Where does the word "https" show up in the records? Copy every line that has it.

---*---

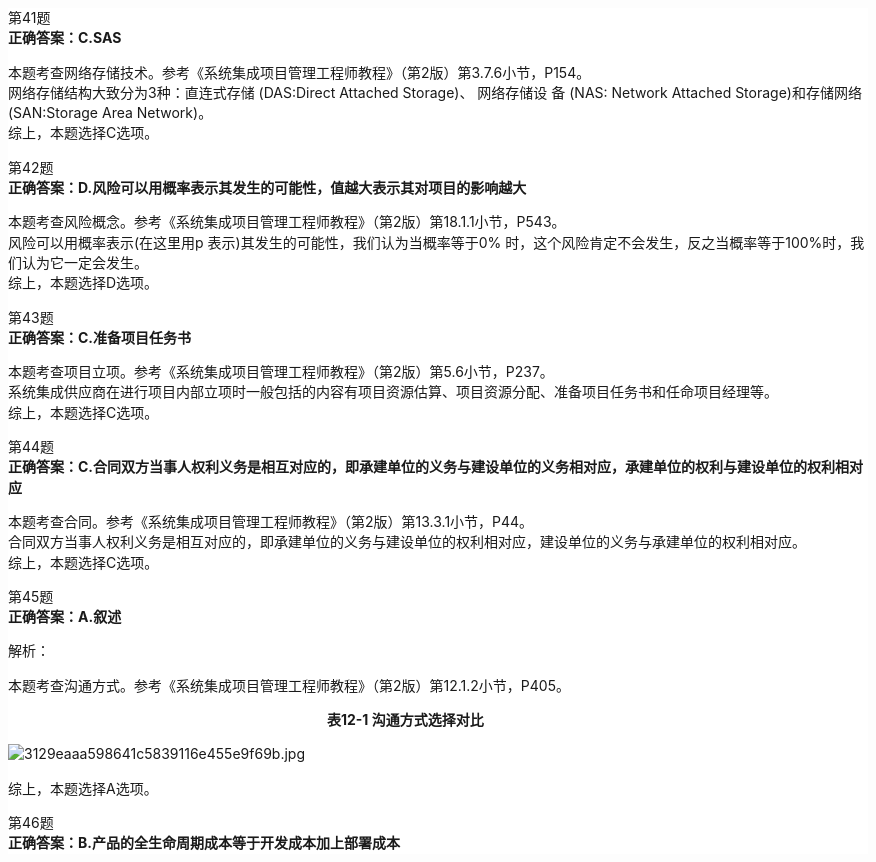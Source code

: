 
  
  
第41题  
**正确答案：C.SAS**  


本题考查网络存储技术。参考《系统集成项目管理工程师教程》（第2版）第3.7.6小节，P154。  
网络存储结构大致分为3种：直连式存储 (DAS:Direct Attached Storage)、 网络存储设 备 (NAS: Network Attached Storage)和存储网络 (SAN:Storage Area Network)。  
综上，本题选择C选项。  


  
  
第42题  
**正确答案：D.风险可以用概率表示其发生的可能性，值越大表示其对项目的影响越大**  


本题考查风险概念。参考《系统集成项目管理工程师教程》（第2版）第18.1.1小节，P543。  
风险可以用概率表示(在这里用p 表示)其发生的可能性，我们认为当概率等于0% 时，这个风险肯定不会发生，反之当概率等于100%时，我们认为它一定会发生。  
综上，本题选择D选项。  


  
  
第43题  
**正确答案：C.准备项目任务书**  


本题考查项目立项。参考《系统集成项目管理工程师教程》（第2版）第5.6小节，P237。  
系统集成供应商在进行项目内部立项时一般包括的内容有项目资源估算、项目资源分配、准备项目任务书和任命项目经理等。  
综上，本题选择C选项。  


  
  
第44题  
**正确答案：C.合同双方当事人权利义务是相互对应的，即承建单位的义务与建设单位的义务相对应，承建单位的权利与建设单位的权利相对应**  


本题考查合同。参考《系统集成项目管理工程师教程》（第2版）第13.3.1小节，P44。  
合同双方当事人权利义务是相互对应的，即承建单位的义务与建设单位的权利相对应，建设单位的义务与承建单位的权利相对应。  
综上，本题选择C选项。  


  
  
第45题  
**正确答案：A.叙述**  


解析：

本题考查沟通方式。参考《系统集成项目管理工程师教程》（第2版）第12.1.2小节，P405。

                                                                                 **表12-1 沟通方式选择对比**

![3129eaaa598641c5839116e455e9f69b.jpg][]  


综上，本题选择A选项。

  
  
第46题  
**正确答案：B.产品的全生命周期成本等于开发成本加上部署成本**  


[png]: https://wdcdn.qpic.cn/MTY4ODg1NDg2NDQ1MzQyNQ_926954_f8dVzmujBQ2F3C3m_1700208182?w=1072&h=402&type=image/png
[3129eaaa598641c5839116e455e9f69b.jpg]: https://www.xiaoji.fun/file/exam/software/系统集成项目管理工程师/综合知识/第45题/3129eaaa598641c5839116e455e9f69b.jpg
[png 1]: https://wdcdn.qpic.cn/MTY4ODg1NDg2NDQ1MzQyNQ_490178_WGvRKU81nCV7YfJy_1700209654?w=566&h=143&type=image/png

---*---

→ **REPLY**
[png]: https://wdcdn.qpic.cn/MTY4ODg1NDg2NDQ1MzQyNQ_926954_f8dVzmujBQ2F3C3m_1700208182?w=1072&h=402&type=image/png
[3129eaaa598641c5839116e455e9f69b.jpg]: https://www.xiaoji.fun/file/exam/software/系统集成项目管理工程师/综合知识/第45题/3129eaaa598641c5839116e455e9f69b.jpg
[png 1]: https://wdcdn.qpic.cn/MTY4ODg1NDg2NDQ1MzQyNQ_490178_WGvRKU81nCV7YfJy_1700209654?w=566&h=143&type=image/png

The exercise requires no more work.